> **Action item**
Search the entries for the word "gitbook" and report each line that has it.

»»

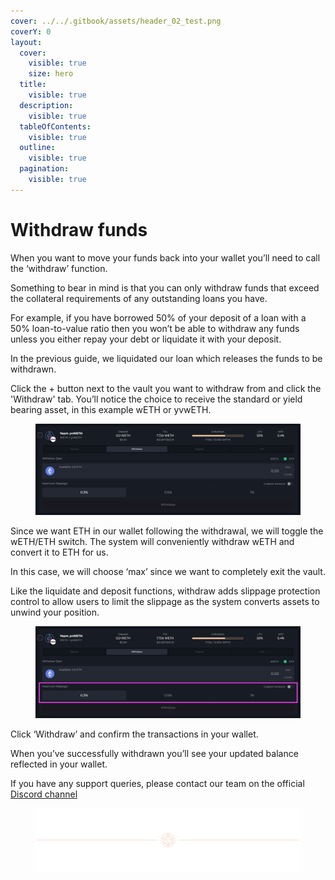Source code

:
 ```yaml
---
cover: ../../.gitbook/assets/header_02_test.png
coverY: 0
layout:
  cover:
    visible: true
    size: hero
  title:
    visible: true
  description:
    visible: true
  tableOfContents:
    visible: true
  outline:
    visible: true
  pagination:
    visible: true
---
```


# Withdraw funds

When you want to move your funds back into your wallet you’ll need to call the ‘withdraw’ function.

Something to bear in mind is that you can only withdraw funds that exceed the collateral requirements of any outstanding loans you have.

For example, if you have borrowed 50% of your deposit of a loan with a 50% loan-to-value ratio then you won’t be able to withdraw any funds unless you either repay your debt or liquidate it with your deposit.

In the previous guide, we liquidated our loan which releases the funds to be withdrawn.

Click the + button next to the vault you want to withdraw from and click the 'Withdraw' tab. You’ll notice the choice to receive the standard or yield bearing asset, in this example wETH or yvwETH.

<figure><img src="../../.gitbook/assets/image (17) (1).png" alt=""></img></figure>

Since we want ETH in our wallet following the withdrawal, we will toggle the wETH/ETH switch. The system will conveniently withdraw wETH and convert it to ETH for us.

In this case, we will choose ‘max’ since we want to completely exit the vault.

Like the liquidate and deposit functions, withdraw adds slippage protection control to allow users to limit the slippage as the system converts assets to unwind your position.

<figure><img src="../../.gitbook/assets/image (18) (1).png" alt=""></img></figure>

Click ‘Withdraw’ and confirm the transactions in your wallet.

When you’ve successfully withdrawn you’ll see your updated balance reflected in your wallet.

If you have any support queries, please contact our team on the official [Discord channel](https://alchemix-finance.gitbook.io/user-docs/resources)

<figure>
  <img src="../../.gitbook/assets/header_02_test.png" alt=""></img>
</figure>
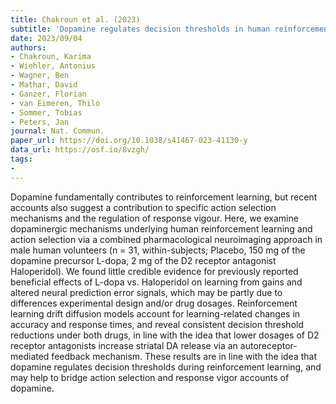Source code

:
 ```yaml
---
title: Chakroun et al. (2023)
subtitle: 'Dopamine regulates decision thresholds in human reinforcement learning in males'
date: 2023/09/04
authors:
- Chakroun, Karima
- Wiehler, Antonius
- Wagner, Ben
- Mathar, David
- Ganzer, Florian
- van Eimeren, Thilo
- Sommer, Tobias
- Peters, Jan
journal: Nat. Commun.
paper_url: https://doi.org/10.1038/s41467-023-41130-y
data_url: https://osf.io/8vzgh/
tags:
- 
---
```


Dopamine fundamentally contributes to reinforcement learning, but recent accounts also suggest a contribution to specific action selection mechanisms and the regulation of response vigour. Here, we examine dopaminergic mechanisms underlying human reinforcement learning and action selection via a combined pharmacological neuroimaging approach in male human volunteers (n = 31, within-subjects; Placebo, 150 mg of the dopamine precursor L-dopa, 2 mg of the D2 receptor antagonist Haloperidol). We found little credible evidence for previously reported beneficial effects of L-dopa vs. Haloperidol on learning from gains and altered neural prediction error signals, which may be partly due to differences experimental design and/or drug dosages. Reinforcement learning drift diffusion models account for learning-related changes in accuracy and response times, and reveal consistent decision threshold reductions under both drugs, in line with the idea that lower dosages of D2 receptor antagonists increase striatal DA release via an autoreceptor-mediated feedback mechanism. These results are in line with the idea that dopamine regulates decision thresholds during reinforcement learning, and may help to bridge action selection and response vigor accounts of dopamine.
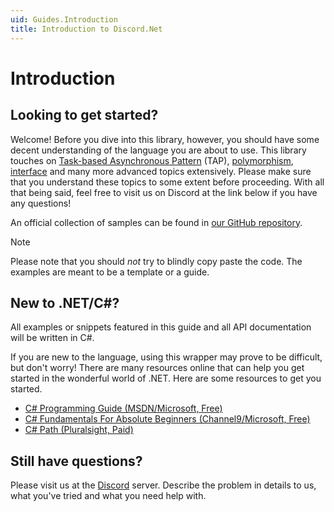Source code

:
 ```yaml
---
uid: Guides.Introduction
title: Introduction to Discord.Net
---
```


# Introduction

## Looking to get started?

Welcome! Before you dive into this library, however, you should have
some decent understanding of the language
you are about to use. This library touches on
[Task-based Asynchronous Pattern] \(TAP), [polymorphism], [interface]
and many more advanced topics extensively. Please make sure that you
understand these topics to some extent before proceeding. With all
that being said, feel free to visit us on Discord at the link below
if you have any questions!

An official collection of samples can be found
in [our GitHub repository].

> [!NOTE]
> Please note that you should *not* try to blindly copy paste
> the code. The examples are meant to be a template or a guide.

[our GitHub repository]: https://github.com/Discord-Net-Labs/Discord.Net-Labs
[Task-based Asynchronous Pattern]: https://docs.microsoft.com/en-us/dotnet/standard/asynchronous-programming-patterns/task-based-asynchronous-pattern-tap
[polymorphism]: https://docs.microsoft.com/en-us/dotnet/csharp/programming-guide/classes-and-structs/polymorphism
[interface]: https://docs.microsoft.com/en-us/dotnet/csharp/programming-guide/interfaces/

## New to .NET/C#?

All examples or snippets featured in this guide and all API
documentation will be written in C#.

If you are new to the language, using this wrapper may prove to be
difficult, but don't worry! There are many resources online that can
help you get started in the wonderful world of .NET. Here are some
resources to get you started.

- [C# Programming Guide (MSDN/Microsoft, Free)](https://docs.microsoft.com/en-us/dotnet/csharp/programming-guide/)
- [C# Fundamentals For Absolute Beginners (Channel9/Microsoft, Free)](https://channel9.msdn.com/Series/C-Fundamentals-for-Absolute-Beginners)
- [C# Path (Pluralsight, Paid)](https://www.pluralsight.com/paths/csharp)

## Still have questions?

Please visit us at the [Discord](https://discord.gg/dnet-labs) server.
Describe the problem in details to us, what you've tried and what you need help with.
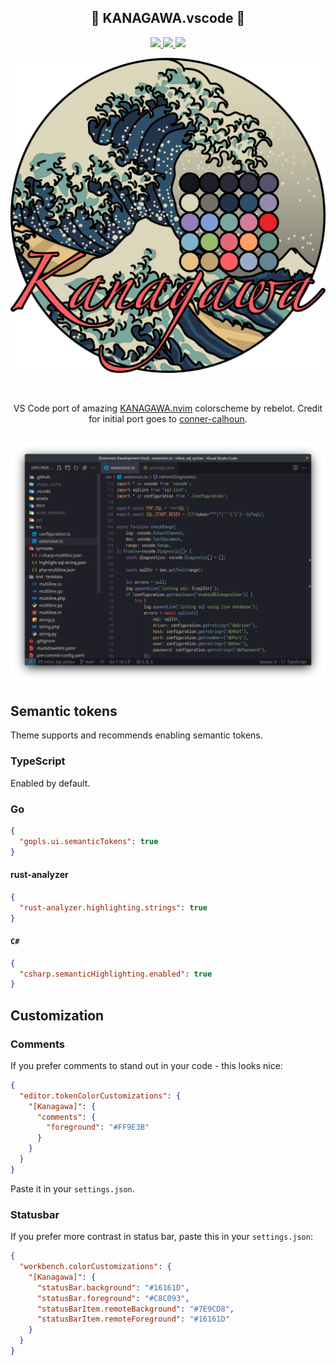 <p align="center">
  <h2 align="center">🌊 KANAGAWA.vscode 🌊</h2>
  <p align="center">
      <a href="https://marketplace.visualstudio.com/items?itemName=qufiwefefwoyn.kanagawa">
        <img src="https://vsmarketplacebadge.apphb.com/version/qufiwefefwoyn.kanagawa.svg" />
      </a>
      <a href="https://marketplace.visualstudio.com/items?itemName=qufiwefefwoyn.kanagawa">
        <img src="https://img.shields.io/visual-studio-marketplace/i/qufiwefefwoyn.kanagawa" />
      </a>
      <a href="https://marketplace.visualstudio.com/items?itemName=qufiwefefwoyn.kanagawa">
        <img src="https://vsmarketplacebadge.apphb.com/rating-star/qufiwefefwoyn.kanagawa.svg" />
      </a>
  </p>
</p>

<p align="center">
  <img src="assets/main.png" width="600" >
</p>

<br>

<p align="center">
VS Code port of amazing <a href="https://github.com/rebelot/kanagawa.nvim">KANAGAWA.nvim</a> colorscheme by rebelot.
Credit for initial port goes to <a href="https://github.com/conner-calhoun">conner-calhoun</a>.
</p>

<p align="center">
  <h2 align="center"><img src="assets/screenshot.png"></h2>
</p>

## Semantic tokens

Theme supports and recommends enabling semantic tokens.

### TypeScript

Enabled by default.

### Go

```json
{
  "gopls.ui.semanticTokens": true
}
```

#### rust-analyzer

```json
{
  "rust-analyzer.highlighting.strings": true
}
```

#### `C#`

```json
{
  "csharp.semanticHighlighting.enabled": true
}
```

## Customization

### Comments

If you prefer comments to stand out in your code - this looks nice:

```json
{
  "editor.tokenColorCustomizations": {
    "[Kanagawa]": {
      "comments": {
        "foreground": "#FF9E3B"
      }
    }
  }
}
```

Paste it in your `settings.json`.

### Statusbar

If you prefer more contrast in status bar, paste this in your `settings.json`:

```json
{
  "workbench.colorCustomizations": {
    "[Kanagawa]": {
      "statusBar.background": "#16161D",
      "statusBar.foreground": "#C8C093",
      "statusBarItem.remoteBackground": "#7E9CD8",
      "statusBarItem.remoteForeground": "#16161D"
    }
  }
}
```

««

> **Written response**
cover: ../../.gitbook/assets/header_02_test.png
<figure><img src="../../.gitbook/assets/image (17) (1).png" alt=""></img></figure>
<figure><img src="../../.gitbook/assets/image (18) (1).png" alt=""></img></figure>
If you have any support queries, please contact our team on the official [Discord channel](https://alchemix-finance.gitbook.io/user-docs/resources)
  <img src="../../.gitbook/assets/header_02_test.png" alt=""></img>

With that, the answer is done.